(Materials provided Opens)

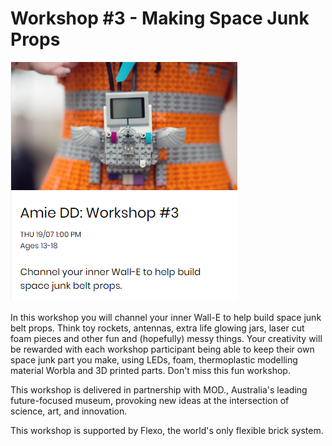 # Workshop #3 - Making Space Junk Props
![AmieDD Workshop 3 Space Junk Props](https://github.com/AmieDD/MOD-Museum-Workshops/blob/master/Images/Workshop3.png)

In this workshop you will channel your inner Wall-E to help build space junk belt props. Think toy rockets, antennas, extra life glowing jars, laser cut foam pieces and other fun and (hopefully) messy things. Your creativity will be rewarded with each workshop participant being able to keep their own space junk part you make, using LEDs, foam, thermoplastic modelling material Worbla and 3D printed parts. Don't miss this fun workshop.

This workshop is delivered in partnership with MOD., Australia's leading future-focused museum, provoking new ideas at the intersection of science, art, and innovation.

This workshop is supported by Flexo, the world's only flexible brick system.
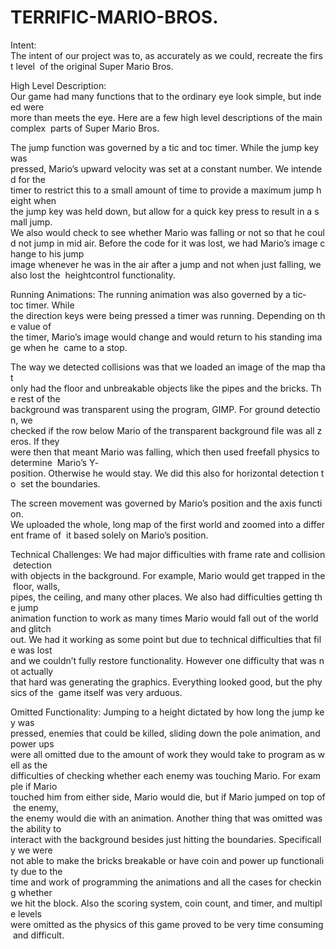 # TERRIFIC-MARIO-BROS.

Intent:
The intent of our project was to, as accurately as we could, recreate the first level  of the original Super Mario Bros.


High Level Description:
Our game had many functions that to the ordinary eye look simple, but indeed were  more than meets the eye. Here are a few high level descriptions of the main complex  parts of Super Mario Bros.

The jump function was governed by a tic and toc timer. While the jump key was  pressed, Mario’s upward velocity was set at a constant number. We intended for the  timer to restrict this to a small amount of time to provide a maximum jump height when  the jump key was held down, but allow for a quick key press to result in a small jump.  We also would check to see whether Mario was falling or not so that he could not jump in mid air. Before the code for it was lost, we had Mario’s image change to his jump  image whenever he was in the air after a jump and not when just falling, we also lost the  height­control functionality.

Running Animations: The running animation was also governed by a tic­toc timer. While  the direction keys were being pressed a timer was running. Depending on the value of  the timer, Mario’s image would change and would return to his standing image when he  came to a stop.  

The way we detected collisions was that we loaded an image of the map that  only had the floor and unbreakable objects like the pipes and the bricks. The rest of the  background was transparent using the program, GIMP. For ground detection, we  checked if the row below Mario of the transparent background file was all zeros. If they  were then that meant Mario was falling, which then used freefall physics to determine  Mario’s Y­position. Otherwise he would stay. We did this also for horizontal detection to  set the boundaries.  

The screen movement was governed by Mario’s position and the axis function.  We uploaded the whole, long map of the first world and zoomed into a different frame of  it based solely on Mario’s position.

Technical Challenges: We had major difficulties with frame rate and collision detection  with objects in the background. For example, Mario would get trapped in the floor, walls,  pipes, the ceiling, and many other places. We also had difficulties getting the jump  animation function to work as many times Mario would fall out of the world and glitch  out. We had it working as some point but due to technical difficulties that file was lost  and we couldn’t fully restore functionality. However one difficulty that was not actually  that hard was generating the graphics. Everything looked good, but the physics of the  game itself was very arduous.
	
Omitted Functionality: Jumping to a height dictated by how long the jump key was  pressed, enemies that could be killed, sliding down the pole animation, and power ups  were all omitted due to the amount of work they would take to program as well as the  difficulties of checking whether each enemy was touching Mario. For example if Mario  touched him from either side, Mario would die, but if Mario jumped on top of the enemy,  the enemy would die with an animation. Another thing that was omitted was the ability to  interact with the background besides just hitting the boundaries. Specifically we were  not able to make the bricks breakable or have coin and power up functionality due to the  time and work of programming the animations and all the cases for checking whether  we hit the block. Also the scoring system, coin count, and timer, and multiple levels  were omitted as the physics of this game proved to be very time consuming and difficult.  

(Materials provided Closes)

Required action: Leave the pictures out and set down the rest of the listing above exactly.

Response below:
 # Workshop #3 - Making Space Junk Props
![AmieDD Workshop 3 Space Junk Props](https://github.com/AmieDD/MOD-Museum-Workshops/blob/master/Images/Workshop3.png)

In this workshop you will channel your inner Wall-E to help build space junk belt props. Think toy rockets, antennas, extra life glowing jars, laser cut foam pieces and other fun and (hopefully) messy things. Your creativity will be rewarded with each workshop participant being able to keep their own space junk part you make, using LEDs, foam, thermoplastic modelling material Worbla and 3D printed parts. Don't miss this fun workshop.

This workshop is delivered in partnership with MOD., Australia's leading future-focused museum, provoking new ideas at the intersection of science, art, and innovation.

This workshop is supported by Flexo, the world's only flexible brick system.
 # TERRIFIC-MARIO-BROS.

Intent:
The intent of our project was to, as accurately as we could, recreate the first level  of the original Super Mario Bros.


High Level Description:
Our game had many functions that to the ordinary eye look simple, but indeed were  more than meets the eye. Here are a few high level descriptions of the main complex  parts of Super Mario Bros.

The jump function was governed by a tic and toc timer. While the jump key was  pressed, Mario’s upward velocity was set at a constant number. We intended for the  timer to restrict this to a small amount of time to provide a maximum jump height when  the jump key was held down, but allow for a quick key press to result in a small jump.  We also would check to see whether Mario was falling or not so that he could not jump in mid air. Before the code for it was lost, we had Mario’s image change to his jump  image whenever he was in the air after a jump and not when just falling, we also lost the  height­control functionality.

Running Animations: The running animation was also governed by a tic­toc timer. While  the direction keys were being pressed a timer was running. Depending on the value of  the timer, Mario’s image would change and would return to his standing image when he  came to a stop.  

The way we detected collisions was that we loaded an image of the map that  only had the floor and unbreakable objects like the pipes and the bricks. The rest of the  background was transparent using the program, GIMP. For ground detection, we  checked if the row below Mario of the transparent background file was all zeros. If they  were then that meant Mario was falling, which then used freefall physics to determine  Mario’s Y­position. Otherwise he would stay. We did this also for horizontal detection to  set the boundaries.  

The screen movement was governed by Mario’s position and the axis function.  We uploaded the whole, long map of the first world and zoomed into a different frame of  it based solely on Mario’s position.

Technical Challenges: We had major difficulties with frame rate and collision detection  with objects in the background. For example, Mario would get trapped in the floor, walls,  pipes, the ceiling, and many other places. We also had difficulties getting the jump  animation function to work as many times Mario would fall out of the world and glitch  out. We had it working as some point but due to technical difficulties that file was lost  and we couldn’t fully restore functionality. However one difficulty that was not actually  that hard was generating the graphics. Everything looked good, but the physics of the  game itself was very arduous.
	
Omitted Functionality: Jumping to a height dictated by how long the jump key was  pressed, enemies that could be killed, sliding down the pole animation, and power ups  were all omitted due to the amount of work they would take to program as well as the  difficulties of checking whether each enemy was touching Mario. For example if Mario  touched him from either side, Mario would die, but if Mario jumped on top of the enemy,  the enemy would die with an animation. Another thing that was omitted was the ability to  interact with the background besides just hitting the boundaries. Specifically we were  not able to make the bricks breakable or have coin and power up functionality due to the  time and work of programming the animations and all the cases for checking whether  we hit the block. Also the scoring system, coin count, and timer, and multiple levels  were omitted as the physics of this game proved to be very time consuming and difficult.  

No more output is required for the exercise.